Once Upon A Time in Hollywood, le reazioni dopo l'uscita

Finalmente ci siamo, "Once Upon A Time In Hollywood " di Quentin Tarantino è pronto a conquistare le sale cinematografiche americane, ecco le prime recensioni.

Once Upon a Time in Hollywood la premiere di Los Angeles. FOTO

L’attesa è terminata, almeno per il pubblico americano, oggi, 26 luglio 2019, “Once Upon A Time In Hollywood” sbarca nelle sale cinematografiche a stelle e strisce. Il nuovo film di Quentin Tarantino vede come protagonisti principali tre delle più grandi star internazionali della settima arte, ovvero il sex symbol Leonardo DiCaprio, l’iconico Brad Pitt e l’affascinante Margot Robbie.

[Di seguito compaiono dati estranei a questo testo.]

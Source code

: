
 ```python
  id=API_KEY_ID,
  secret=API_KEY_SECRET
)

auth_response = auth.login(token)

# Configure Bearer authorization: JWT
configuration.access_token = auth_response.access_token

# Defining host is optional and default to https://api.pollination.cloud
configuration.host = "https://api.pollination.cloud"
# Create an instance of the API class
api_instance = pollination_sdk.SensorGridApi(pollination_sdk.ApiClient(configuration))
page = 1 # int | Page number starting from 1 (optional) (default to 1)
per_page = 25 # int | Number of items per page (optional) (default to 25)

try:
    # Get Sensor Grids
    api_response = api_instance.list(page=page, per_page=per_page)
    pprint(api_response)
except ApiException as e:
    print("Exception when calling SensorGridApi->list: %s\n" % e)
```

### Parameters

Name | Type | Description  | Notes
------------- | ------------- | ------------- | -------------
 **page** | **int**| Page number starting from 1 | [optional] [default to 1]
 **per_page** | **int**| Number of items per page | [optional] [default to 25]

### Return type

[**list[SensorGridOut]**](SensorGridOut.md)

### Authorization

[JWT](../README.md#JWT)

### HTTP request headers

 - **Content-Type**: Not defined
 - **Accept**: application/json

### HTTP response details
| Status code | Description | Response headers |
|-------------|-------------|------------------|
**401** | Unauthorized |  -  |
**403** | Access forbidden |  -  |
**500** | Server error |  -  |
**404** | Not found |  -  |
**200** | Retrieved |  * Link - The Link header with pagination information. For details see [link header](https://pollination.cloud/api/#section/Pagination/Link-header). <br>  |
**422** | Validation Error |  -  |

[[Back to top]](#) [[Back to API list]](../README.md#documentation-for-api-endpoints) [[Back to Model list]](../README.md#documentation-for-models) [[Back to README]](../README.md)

“Once Upon A Time In Hollywood”: la première

Nei giorni scorsi il TCL Chinese Theatre di Los Angeles ha ospitato la première del film attirando l’attenzione dei media di tutto il mondo, l’evento non ha visto soltanto la presenza dei protagonisti della pellicola ma anche di alcuni dei più grandi nomi dello show-biz internazionale, tra questi Britney Spears (qui potete trovare tutte le foto più belle della Principessa del Pop) che ha fatto il suo grande ritorno sul red carpet, Sofia Vergara con Joe Manganiello e la coppia formata da Vanessa Hudgens e Austin Butler, quest’ultimo scelto per interpretare il ruolo di Elvis nel biopic dedicato alla stella della musica.

“Once Upon A Time In Hollywood”: le recensioni

Mentre “Once Upon A Time In Hollywood” fa il suo debutto sui grandi schermi, alcuni dei principali magazine americani hanno scritto le prime recensioni sulla pellicola, il responso è quasi stato unanime: il film dI Tarantino ha convinto.

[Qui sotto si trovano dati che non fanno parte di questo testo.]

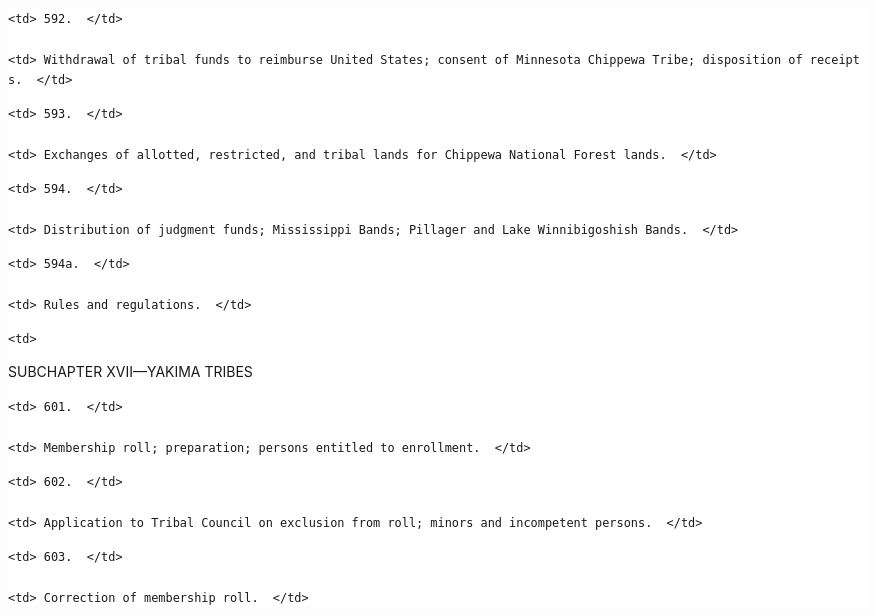   </tr>

  <tr>

    <td> 592.  </td>

    <td> Withdrawal of tribal funds to reimburse United States; consent of Minnesota Chippewa Tribe; disposition of receipts.  </td>

  </tr>

  <tr>

    <td> 593.  </td>

    <td> Exchanges of allotted, restricted, and tribal lands for Chippewa National Forest lands.  </td>

  </tr>

  <tr>

    <td> 594.  </td>

    <td> Distribution of judgment funds; Mississippi Bands; Pillager and Lake Winnibigoshish Bands.  </td>

  </tr>

  <tr>

    <td> 594a.  </td>

    <td> Rules and regulations.  </td>

  </tr>

  <tr>

    <td> 

SUBCHAPTER XVII—YAKIMA TRIBES  </td>

  </tr>

  <tr>

    <td> 601.  </td>

    <td> Membership roll; preparation; persons entitled to enrollment.  </td>

  </tr>

  <tr>

    <td> 602.  </td>

    <td> Application to Tribal Council on exclusion from roll; minors and incompetent persons.  </td>

  </tr>

  <tr>

    <td> 603.  </td>

    <td> Correction of membership roll.  </td>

Stephanie Zacharek, penna del Time, ha apprezzato il lavoro fatto dal regista, queste le sue parole: “Questo film è dolce e frenetico allo stesso tempo, riesce a far provare gioia e malinconia, una fantasticheria sul passato perduto e una porta che apre a una miriade di possibilità immaginate”.

Sulla stessa lunghezza d’onda anche Liam Lacey di Original-Cin che ha speso ottime parole per la pellicola: “Rammaricante, divertente e complicato in modi interessanti, il nuovo film di Quentin Tarantino potrebbe essere il suo lavoro più dolce dai tempi di Jackie Brown, che non è proprio ciò che ti aspetteresti di sentire di un film che racconta gli omicidi di Manson del 1969”.

Anche Leah Greenblatt ha speso buone parole tramite Entertainment Weekly, questa la sua recensione: “È ruvido, autoindulgete e quasi scandalosamente lungo e praticamente glorioso in ogni momento. Il film ha anche la fortuna di avere la presenza di quell3 che potrebbero essere definite le ultime due grandi star del cinema: Leonardo DiCario nei panni di Rick Dalton, un attore ansioso con un momento di carriera in discesa in una carriera mai stellare, e Brad Pitt nel ruolo di Cliff Booth, il suo stuntman taciturno divenuto anche un fido aiutante e consigliere”.